Penn Valley Skatepark is one of the more recent additions to the park, and is also known as Kansas City Skate Plaza because of the similar appearance of a "plaza-type" Skatepark. Officially opened in late Fall of 2005, Escapist Skateboarding has hosted at least five separate skateboard demonstrations, including Zero Skateboards, Circa Shoes, and Toy Machine.

==Description==
The park is not fully "completed", plans were to have a larger park, taking over the complete infenced area, however, the city underestimated the costs, and the $380,000 budget was soon drained. The park is still functional despite not being 100% complete, and also is one of the most sought after Skateparks in Missouri. Locals can be seen at Penn Valley Skatepark on a daily basis, mainly because of the many different aspects of the park itself. Also the park is so close to the Kansas border that it makes it a quick drive from both sides of the border. [edit] The park is completed now thanks to a donation by Rob Drydek and street league.
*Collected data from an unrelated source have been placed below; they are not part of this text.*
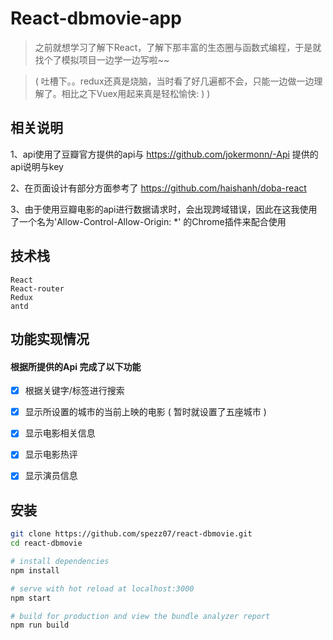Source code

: # React-dbmovie-app

> 之前就想学习了解下React，了解下那丰富的生态圈与函数式编程，于是就找个了模拟项目一边学一边写啦~~

>( 吐槽下。。redux还真是烧脑，当时看了好几遍都不会，只能一边做一边理解了。相比之下Vuex用起来真是轻松愉快: ) )


## 相关说明
 1、api使用了豆瓣官方提供的api与 https://github.com/jokermonn/-Api 提供的api说明与key

 2、在页面设计有部分方面参考了 https://github.com/haishanh/doba-react 

 3、由于使用豆瓣电影的api进行数据请求时，会出现跨域错误，因此在这我使用了一个名为'Allow-Control-Allow-Origin: *'
 的Chrome插件来配合使用





## 技术栈
```
React
React-router
Redux
antd  
```



## 功能实现情况
#### 根据所提供的Api 完成了以下功能
 - [x] 根据关键字/标签进行搜索
 - [x] 显示所设置的城市的当前上映的电影 ( 暂时就设置了五座城市 )
 - [x] 显示电影相关信息 
 - [x] 显示电影热评
 - [x] 显示演员信息

 
 
 ## 安装
 
 ``` bash
 git clone https://github.com/spezz07/react-dbmovie.git
 cd react-dbmovie

 # install dependencies
 npm install
 
 # serve with hot reload at localhost:3000
 npm start
 
 # build for production and view the bundle analyzer report
 npm run build 
 ```
 


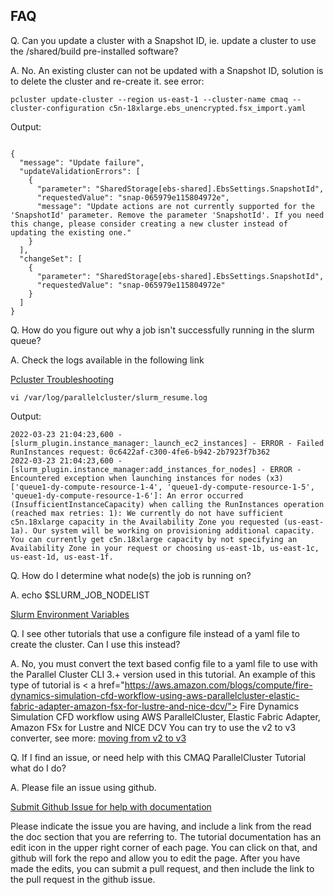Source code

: ## FAQ

Q. Can you update a cluster with a Snapshot ID, ie. update a cluster to use the /shared/build pre-installed software?

A. No. An existing cluster can not be updated with a Snapshot ID, solution is to delete the cluster and re-create it. see error:

`pcluster update-cluster --region us-east-1 --cluster-name cmaq --cluster-configuration c5n-18xlarge.ebs_unencrypted.fsx_import.yaml`

Output:

```

{
  "message": "Update failure",
  "updateValidationErrors": [
    {
      "parameter": "SharedStorage[ebs-shared].EbsSettings.SnapshotId",
      "requestedValue": "snap-065979e115804972e",
      "message": "Update actions are not currently supported for the 'SnapshotId' parameter. Remove the parameter 'SnapshotId'. If you need this change, please consider creating a new cluster instead of updating the existing one."
    }
  ],
  "changeSet": [
    {
      "parameter": "SharedStorage[ebs-shared].EbsSettings.SnapshotId",
      "requestedValue": "snap-065979e115804972e"
    }
  ]
}
```

Q. How do you figure out why a job isn't successfully running in the slurm queue?

A. Check the logs available in the following link

<a href="https://docs.aws.amazon.com/parallelcluster/latest/ug/troubleshooting.html">Pcluster Troubleshooting</a>

`vi /var/log/parallelcluster/slurm_resume.log`

Output:

```
2022-03-23 21:04:23,600 - [slurm_plugin.instance_manager:_launch_ec2_instances] - ERROR - Failed RunInstances request: 0c6422af-c300-4fe6-b942-2b7923f7b362
2022-03-23 21:04:23,600 - [slurm_plugin.instance_manager:add_instances_for_nodes] - ERROR - Encountered exception when launching instances for nodes (x3) ['queue1-dy-compute-resource-1-4', 'queue1-dy-compute-resource-1-5', 'queue1-dy-compute-resource-1-6']: An error occurred (InsufficientInstanceCapacity) when calling the RunInstances operation (reached max retries: 1): We currently do not have sufficient c5n.18xlarge capacity in the Availability Zone you requested (us-east-1a). Our system will be working on provisioning additional capacity. You can currently get c5n.18xlarge capacity by not specifying an Availability Zone in your request or choosing us-east-1b, us-east-1c, us-east-1d, us-east-1f.
```

Q. How do I determine what node(s) the job is running on?

A. echo $SLURM_JOB_NODELIST

<a href="https://hpcc.umd.edu/hpcc/help/slurmenv.html">Slurm Environment Variables</a>

Q. I see other tutorials that use a configure file instead of a yaml file to create the cluster. Can I use this instead?

A. No, you must convert the text based config file to a yaml file to use with the Parallel Cluster CLI 3.+ version used in this tutorial.
An example of this type of tutorial is  < a href="https://aws.amazon.com/blogs/compute/fire-dynamics-simulation-cfd-workflow-using-aws-parallelcluster-elastic-fabric-adapter-amazon-fsx-for-lustre-and-nice-dcv/"> Fire Dynamics Simulation CFD workflow using AWS ParallelCluster, Elastic Fabric Adapter, Amazon FSx for Lustre and NICE DCV</a>
You can try to use the v2 to v3 converter, see more: <a href="https://docs.aws.amazon.com/parallelcluster/latest/ug/moving-from-v2-to-v3.html">moving from v2 to v3</a>

Q. If I find an issue, or need help with this CMAQ ParallelCluster Tutorial what do I do?

A. Please file an issue using github.

<a href="https://github.com/CMASCenter/pcluster-cmaq/issues">Submit Github Issue for help with documentation</a>

Please indicate the issue you are having, and include a link from the read the doc section that you are referring to.
The tutorial documentation has an edit icon in the upper right corner of each page. You can click on that, and github will fork the repo and allow you to edit the page. After you have made the edits, you can submit a pull request, and then include the link to the pull request in the github issue.

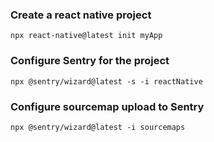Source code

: ### Create a react native project

```npx react-native@latest init myApp```

### Configure Sentry for the project

```npx @sentry/wizard@latest -s -i reactNative```

### Configure sourcemap upload to Sentry

```npx @sentry/wizard@latest -i sourcemaps```
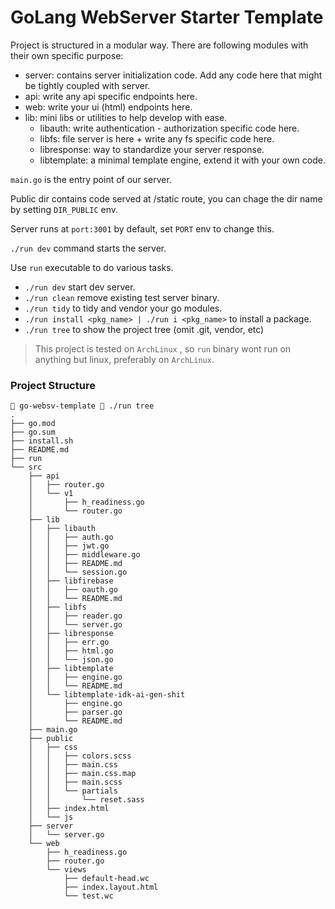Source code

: # GoLang WebServer Starter Template

Project is structured in a modular way. There are following modules with their own specific purpose:

- server: contains server initialization code. Add any code here that might be tightly coupled with server.
- api: write any api specific endpoints here.
- web: write your ui (html) endpoints here.
- lib: mini libs or utilities to help develop with ease.
  - libauth: write authentication - authorization specific code here.
  - libfs: file server is here + write any fs specific code here.
  - libresponse: way to standardize your server response.
  - libtemplate: a minimal template engine, extend it with your own code.

`main.go` is the entry point of our server.

Public dir contains code served at /static route, you can chage the dir name by setting `DIR_PUBLIC` env.

Server runs at `port:3001` by default, set `PORT` env to change this.

`./run dev` command starts the server.

Use `run` executable to do various tasks.

- `./run dev` start dev server.
- `./run clean` remove existing test server binary.
- `./run tidy` to tidy and vendor your go modules.
- `./run install <pkg_name> | ./run i <pkg_name>` to install a package.
- `./run tree` to show the project tree (omit .git, vendor, etc)

> This project is tested on `ArchLinux` , so `run` binary wont run on anything but linux, preferably on `ArchLinux`.

### Project Structure

```shell
 go-websv-template  ./run tree
.
├── go.mod
├── go.sum
├── install.sh
├── README.md
├── run
└── src
    ├── api
    │   ├── router.go
    │   └── v1
    │       ├── h_readiness.go
    │       └── router.go
    ├── lib
    │   ├── libauth
    │   │   ├── auth.go
    │   │   ├── jwt.go
    │   │   ├── middleware.go
    │   │   ├── README.md
    │   │   └── session.go
    │   ├── libfirebase
    │   │   ├── oauth.go
    │   │   └── README.md
    │   ├── libfs
    │   │   ├── reader.go
    │   │   └── server.go
    │   ├── libresponse
    │   │   ├── err.go
    │   │   ├── html.go
    │   │   └── json.go
    │   ├── libtemplate
    │   │   ├── engine.go
    │   │   └── README.md
    │   └── libtemplate-idk-ai-gen-shit
    │       ├── engine.go
    │       ├── parser.go
    │       └── README.md
    ├── main.go
    ├── public
    │   ├── css
    │   │   ├── colors.scss
    │   │   ├── main.css
    │   │   ├── main.css.map
    │   │   ├── main.scss
    │   │   └── partials
    │   │       └── reset.sass
    │   ├── index.html
    │   └── js
    ├── server
    │   └── server.go
    └── web
        ├── h_readiness.go
        ├── router.go
        └── views
            ├── default-head.wc
            ├── index.layout.html
            └── test.wc
```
A series of three smaller banks leading to one large bank make up the "Street Course", or Plaza, on the east side of the park. The southern portion of the park includes a set of stairs, and a foot-tall square "handrail". This is the part of the skatepark that is considered unfinished, and grass is now growing where the original park was intended to continue. On the west side of the park can be found the most remarkable feature of the park, the Bowl. The Bowl is 6 foot-deep, that waterfalls to a 9 foot-deeper end. The bowl is very well constructed, with real concrete pool coping and tile on one side. This feature attracts many of the "old-school" skateboarders from the bowl skateboarding eras of the 1970s and 80s, they bring with them a unique style that is rare in today's skateboarding generation.

==Location==
The skatepark itself shares a group of tennis courts, and basketball court. It overlooks Downtown Kansas City. The park practically shares a parking-lot with One-Park Place, a recognizable building in the Kansas City Skyline. Also the park is close to Penn Tower. The Park rests atop the same grass hill as the Kansas City Scout Statue, and has views of Liberty Memorial and the Federal Building.